I singed a contract. It says... I need to give 20 day notice before taking my baby out. I did not make any deposit. My contract does not mention anything about penalty.


Baby love

Skysue
11-05-2011, 03:10 PM
All I can say is that if you felt you had to mark her diaper then the trust factor is gone and you need to keep her out of this care. Go with your gut on this, I know if it was my baby thats what I would do.
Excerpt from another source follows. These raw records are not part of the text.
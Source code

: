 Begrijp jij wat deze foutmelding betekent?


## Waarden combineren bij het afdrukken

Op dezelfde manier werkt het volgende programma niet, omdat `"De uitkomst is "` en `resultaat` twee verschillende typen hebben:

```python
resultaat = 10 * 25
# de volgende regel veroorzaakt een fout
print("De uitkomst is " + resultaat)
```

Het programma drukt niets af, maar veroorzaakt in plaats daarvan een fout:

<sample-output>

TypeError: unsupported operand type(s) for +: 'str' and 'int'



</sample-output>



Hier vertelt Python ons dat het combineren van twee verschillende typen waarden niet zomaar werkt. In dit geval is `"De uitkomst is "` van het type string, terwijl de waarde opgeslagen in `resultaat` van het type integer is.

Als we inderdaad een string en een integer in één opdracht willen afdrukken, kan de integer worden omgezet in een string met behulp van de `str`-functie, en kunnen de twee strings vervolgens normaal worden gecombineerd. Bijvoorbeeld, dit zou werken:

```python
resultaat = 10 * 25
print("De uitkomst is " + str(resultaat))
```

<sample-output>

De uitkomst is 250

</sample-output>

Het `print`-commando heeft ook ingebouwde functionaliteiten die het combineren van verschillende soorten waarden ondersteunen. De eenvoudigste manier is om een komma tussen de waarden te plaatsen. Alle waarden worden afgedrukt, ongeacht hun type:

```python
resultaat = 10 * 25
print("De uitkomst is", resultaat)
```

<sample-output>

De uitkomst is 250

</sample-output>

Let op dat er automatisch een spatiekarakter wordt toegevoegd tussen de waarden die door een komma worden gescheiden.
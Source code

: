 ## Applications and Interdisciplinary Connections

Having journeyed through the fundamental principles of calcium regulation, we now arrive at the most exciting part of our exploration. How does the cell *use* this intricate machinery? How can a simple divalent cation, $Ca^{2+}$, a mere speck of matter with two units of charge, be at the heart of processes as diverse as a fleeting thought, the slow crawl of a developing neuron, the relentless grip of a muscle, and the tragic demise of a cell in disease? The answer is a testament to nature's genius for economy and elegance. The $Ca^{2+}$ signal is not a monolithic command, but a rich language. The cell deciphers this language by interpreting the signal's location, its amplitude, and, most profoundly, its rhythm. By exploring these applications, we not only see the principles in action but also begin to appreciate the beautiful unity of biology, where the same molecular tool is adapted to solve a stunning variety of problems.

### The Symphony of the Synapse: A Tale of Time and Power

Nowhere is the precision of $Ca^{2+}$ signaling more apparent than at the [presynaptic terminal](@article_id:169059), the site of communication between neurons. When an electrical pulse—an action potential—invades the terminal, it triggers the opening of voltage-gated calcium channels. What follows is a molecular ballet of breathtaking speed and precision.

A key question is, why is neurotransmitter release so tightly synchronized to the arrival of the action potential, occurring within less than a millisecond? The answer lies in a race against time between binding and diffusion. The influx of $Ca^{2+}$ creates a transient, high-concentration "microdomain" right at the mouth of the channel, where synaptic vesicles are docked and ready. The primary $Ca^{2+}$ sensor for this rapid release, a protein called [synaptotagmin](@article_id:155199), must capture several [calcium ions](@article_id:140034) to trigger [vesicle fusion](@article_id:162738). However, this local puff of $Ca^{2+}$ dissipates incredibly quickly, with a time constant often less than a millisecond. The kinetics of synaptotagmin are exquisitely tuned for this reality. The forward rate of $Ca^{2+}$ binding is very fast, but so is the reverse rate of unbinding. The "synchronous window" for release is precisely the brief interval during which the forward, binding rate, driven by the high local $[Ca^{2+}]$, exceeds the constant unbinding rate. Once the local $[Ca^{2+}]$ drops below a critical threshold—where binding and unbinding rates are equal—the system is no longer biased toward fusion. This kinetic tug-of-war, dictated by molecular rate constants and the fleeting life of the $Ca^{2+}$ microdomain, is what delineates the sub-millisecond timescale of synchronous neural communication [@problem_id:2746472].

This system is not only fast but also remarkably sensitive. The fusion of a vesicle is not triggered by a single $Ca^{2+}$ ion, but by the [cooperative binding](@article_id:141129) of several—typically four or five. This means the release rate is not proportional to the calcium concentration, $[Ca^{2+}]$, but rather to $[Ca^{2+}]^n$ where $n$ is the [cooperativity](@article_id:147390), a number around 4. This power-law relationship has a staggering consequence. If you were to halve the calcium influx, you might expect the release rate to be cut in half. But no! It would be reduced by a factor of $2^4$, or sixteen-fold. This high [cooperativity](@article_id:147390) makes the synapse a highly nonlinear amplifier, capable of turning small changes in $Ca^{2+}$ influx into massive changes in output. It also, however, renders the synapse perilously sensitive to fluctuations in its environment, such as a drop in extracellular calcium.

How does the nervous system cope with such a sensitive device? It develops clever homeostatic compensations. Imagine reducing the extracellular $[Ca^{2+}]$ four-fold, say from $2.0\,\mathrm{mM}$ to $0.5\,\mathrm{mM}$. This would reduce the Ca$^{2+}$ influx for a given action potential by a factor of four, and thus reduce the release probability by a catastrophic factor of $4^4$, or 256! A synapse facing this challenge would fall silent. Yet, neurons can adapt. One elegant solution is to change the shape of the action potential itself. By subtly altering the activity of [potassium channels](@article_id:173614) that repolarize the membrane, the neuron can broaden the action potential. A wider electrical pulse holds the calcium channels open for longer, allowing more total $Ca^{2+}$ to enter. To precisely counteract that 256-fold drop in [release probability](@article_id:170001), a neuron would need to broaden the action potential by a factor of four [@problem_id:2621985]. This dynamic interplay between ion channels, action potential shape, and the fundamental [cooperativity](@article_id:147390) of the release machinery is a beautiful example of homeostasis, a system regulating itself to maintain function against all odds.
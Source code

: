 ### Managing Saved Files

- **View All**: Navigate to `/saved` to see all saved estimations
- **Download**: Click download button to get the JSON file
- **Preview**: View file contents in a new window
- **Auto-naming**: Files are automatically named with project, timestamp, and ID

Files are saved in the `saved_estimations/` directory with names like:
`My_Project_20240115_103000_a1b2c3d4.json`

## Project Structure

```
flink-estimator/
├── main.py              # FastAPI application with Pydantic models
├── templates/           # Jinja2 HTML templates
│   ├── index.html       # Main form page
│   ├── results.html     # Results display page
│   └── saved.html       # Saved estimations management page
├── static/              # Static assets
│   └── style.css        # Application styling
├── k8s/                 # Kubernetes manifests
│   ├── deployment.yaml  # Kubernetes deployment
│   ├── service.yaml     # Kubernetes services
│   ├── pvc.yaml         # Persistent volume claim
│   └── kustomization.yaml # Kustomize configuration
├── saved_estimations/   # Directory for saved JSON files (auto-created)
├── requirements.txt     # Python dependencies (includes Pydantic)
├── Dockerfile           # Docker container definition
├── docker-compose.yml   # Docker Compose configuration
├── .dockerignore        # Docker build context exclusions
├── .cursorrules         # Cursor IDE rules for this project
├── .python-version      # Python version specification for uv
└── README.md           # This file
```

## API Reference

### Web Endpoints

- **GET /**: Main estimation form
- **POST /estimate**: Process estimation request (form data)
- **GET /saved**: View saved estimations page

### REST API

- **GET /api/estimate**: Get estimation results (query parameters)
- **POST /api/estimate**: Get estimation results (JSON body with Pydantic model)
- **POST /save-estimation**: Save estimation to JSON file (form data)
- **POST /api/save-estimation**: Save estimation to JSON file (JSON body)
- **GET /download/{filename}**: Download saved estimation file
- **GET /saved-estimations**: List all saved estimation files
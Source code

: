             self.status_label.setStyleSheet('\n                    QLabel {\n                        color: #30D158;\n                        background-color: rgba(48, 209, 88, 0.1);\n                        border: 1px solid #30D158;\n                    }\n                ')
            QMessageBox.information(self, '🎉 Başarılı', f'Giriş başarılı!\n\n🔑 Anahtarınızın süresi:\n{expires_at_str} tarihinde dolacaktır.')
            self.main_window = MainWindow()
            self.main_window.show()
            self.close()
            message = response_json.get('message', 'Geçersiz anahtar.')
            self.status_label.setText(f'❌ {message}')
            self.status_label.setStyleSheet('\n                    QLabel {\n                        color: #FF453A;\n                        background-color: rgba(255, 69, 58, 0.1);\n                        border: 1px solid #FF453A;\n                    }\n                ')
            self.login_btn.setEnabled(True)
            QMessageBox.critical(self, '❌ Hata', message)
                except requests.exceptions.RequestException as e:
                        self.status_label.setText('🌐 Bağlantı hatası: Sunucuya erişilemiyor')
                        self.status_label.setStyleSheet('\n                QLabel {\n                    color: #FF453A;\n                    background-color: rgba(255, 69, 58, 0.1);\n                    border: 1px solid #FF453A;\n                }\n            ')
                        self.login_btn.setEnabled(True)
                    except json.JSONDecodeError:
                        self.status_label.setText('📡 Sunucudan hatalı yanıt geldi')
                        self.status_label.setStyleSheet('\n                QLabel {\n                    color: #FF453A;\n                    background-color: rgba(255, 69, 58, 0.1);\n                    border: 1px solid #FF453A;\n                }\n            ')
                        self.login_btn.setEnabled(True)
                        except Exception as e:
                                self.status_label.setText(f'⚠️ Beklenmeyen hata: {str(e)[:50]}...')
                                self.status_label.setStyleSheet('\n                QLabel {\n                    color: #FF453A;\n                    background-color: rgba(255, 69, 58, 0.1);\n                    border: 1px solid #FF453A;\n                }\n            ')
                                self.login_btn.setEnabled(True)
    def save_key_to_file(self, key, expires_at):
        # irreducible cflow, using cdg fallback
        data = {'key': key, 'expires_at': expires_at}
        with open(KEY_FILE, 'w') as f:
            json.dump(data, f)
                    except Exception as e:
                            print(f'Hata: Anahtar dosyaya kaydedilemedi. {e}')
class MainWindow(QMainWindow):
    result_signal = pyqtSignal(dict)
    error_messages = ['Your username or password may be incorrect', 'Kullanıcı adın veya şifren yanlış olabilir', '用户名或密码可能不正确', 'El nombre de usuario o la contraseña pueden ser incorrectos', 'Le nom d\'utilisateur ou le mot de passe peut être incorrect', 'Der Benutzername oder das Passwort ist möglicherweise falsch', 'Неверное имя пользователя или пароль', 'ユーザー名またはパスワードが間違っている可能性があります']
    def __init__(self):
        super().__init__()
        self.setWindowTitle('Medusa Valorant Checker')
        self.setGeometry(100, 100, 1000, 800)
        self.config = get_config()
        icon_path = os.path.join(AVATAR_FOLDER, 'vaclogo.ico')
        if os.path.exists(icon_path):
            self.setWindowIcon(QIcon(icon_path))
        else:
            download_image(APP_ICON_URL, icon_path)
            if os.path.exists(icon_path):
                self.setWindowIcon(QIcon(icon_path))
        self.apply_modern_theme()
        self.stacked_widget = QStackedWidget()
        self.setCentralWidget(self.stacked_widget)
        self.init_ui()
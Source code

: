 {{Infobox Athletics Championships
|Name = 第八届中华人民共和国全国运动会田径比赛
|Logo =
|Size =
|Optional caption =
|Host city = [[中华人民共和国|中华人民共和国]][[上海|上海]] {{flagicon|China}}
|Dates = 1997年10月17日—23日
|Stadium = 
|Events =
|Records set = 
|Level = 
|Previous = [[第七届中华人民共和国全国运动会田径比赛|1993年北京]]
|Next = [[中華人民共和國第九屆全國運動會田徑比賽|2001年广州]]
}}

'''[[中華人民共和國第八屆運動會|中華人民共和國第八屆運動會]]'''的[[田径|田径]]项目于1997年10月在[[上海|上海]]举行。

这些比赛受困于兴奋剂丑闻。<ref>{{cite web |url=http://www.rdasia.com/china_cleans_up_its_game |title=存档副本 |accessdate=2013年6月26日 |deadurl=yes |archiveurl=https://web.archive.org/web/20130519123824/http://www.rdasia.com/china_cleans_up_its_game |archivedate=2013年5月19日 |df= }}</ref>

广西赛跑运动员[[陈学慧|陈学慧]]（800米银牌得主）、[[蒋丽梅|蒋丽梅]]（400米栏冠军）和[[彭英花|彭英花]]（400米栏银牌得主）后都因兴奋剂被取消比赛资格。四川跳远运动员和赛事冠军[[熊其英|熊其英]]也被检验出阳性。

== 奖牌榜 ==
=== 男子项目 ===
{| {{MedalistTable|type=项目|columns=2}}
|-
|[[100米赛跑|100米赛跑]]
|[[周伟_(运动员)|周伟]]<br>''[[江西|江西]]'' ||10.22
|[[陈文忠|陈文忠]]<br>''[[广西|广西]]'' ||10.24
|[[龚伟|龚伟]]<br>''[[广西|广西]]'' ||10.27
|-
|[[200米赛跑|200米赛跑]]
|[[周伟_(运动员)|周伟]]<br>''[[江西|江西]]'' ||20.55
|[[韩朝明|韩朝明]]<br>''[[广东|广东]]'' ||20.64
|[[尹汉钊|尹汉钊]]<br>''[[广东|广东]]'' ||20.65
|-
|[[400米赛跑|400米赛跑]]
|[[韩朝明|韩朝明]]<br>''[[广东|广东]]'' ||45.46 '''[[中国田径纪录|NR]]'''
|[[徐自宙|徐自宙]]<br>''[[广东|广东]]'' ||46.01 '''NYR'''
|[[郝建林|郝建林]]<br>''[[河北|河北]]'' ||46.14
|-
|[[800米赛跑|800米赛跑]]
I know your deposit will be a loss, tell her you would like it back. If she doesn't give it back then you will know you were correct regarding her charater. Move on and know you can never put a price on your childs safty!

DaycareLulu
11-05-2011, 05:22 PM
I know there may be a huge back lash from me saying this, but is it really that bad for a child to go fours hours without being changed? I have daycare children that arrive at 8am and sometimes by 11am they haven't done a poop and and if their diapers still don't feel very heavy with pee I leave them until after lunch. Sometimes they fill their diapers just after having eaten and I think it's a waste of a diaper if it still feels dryish and of course I am going to change them after lunch because I am putting them all down for naps. Now, if I had a child that was leaving at noon, I would most definitely change them so they would have a nice fresh diaper for the journey home. I sometimes change pee diapers after 2 hours. I sometime change pee diapers after 3 hours. I always changed poo diapers immediately. I find it hard to believe that their are parents out there that go out shopping with their child and after 3 hours in Walmart when their child hasn't had a poo, that they wouldn't just put them in their car seat and go home to change them, making it almost four hours or more in that same diaper. I have spoken to other daycare providers about what they do, because when I am at a playgroup with five children in diapers it is hard to get them all into the bathroom to change them. It is much easier to load them all into my wagon and walk home and change them there. I would like to hear what others have to say about this.

playfelt
11-05-2011, 10:36 PM
DaycareLuLu I agree with you to a point. The original poster didn't say what time she drops off. I have kids dropped off before 7 am. I find that by 9:00 they all need a diaper change based on having had breakfast. Then they would be in that same diaper until naptime unless they pooped. So if the child is dropped off at 7 am then by noon that is 5 hours and includes breakfast and snack. At minimum kids should be changed before lunch so they can sit comfortably - most babies are changed after their morning nap which I assuming since the baby is 10 months old they are probably doing. I do change diapers on kids under a year more often based on when they go down and get up from naps. I don't like kids sitting in a wet diaper because that is when diaper rash is more likely to occur such as to sit for a meal. I would rather change before the meal then do a quick check before nap but it happens right after lunch.

mom-in-alberta
11-14-2011, 08:17 PM
Babylove; I am sorry you had a bad experience with child care. I am glad that you chose not to bring your child anymore, since obviously the trust was gone (or there never was any) and that is CRUCIAL to a good parent-caregiver relationship. Better luck at the next place!!
Now, if I can just weigh in on the debate re: diaper changes.
I completely judge the necessity of changes on the individual child. I have one child that honest to goodness does not require a change until after lunch, before nap. He arrives around 8, so that means over 4 hours in one diaper. But if I change him mid-morning, I am literally changing a dry and clean bum. That seems wasteful to me? Most of the other kids seem to need a change mid-morning, then after naptime, and maybe one more before home time. This, of course, excludes any poopy bums. Those get changed immediately.
My point is; I change bums based on need, not the clock.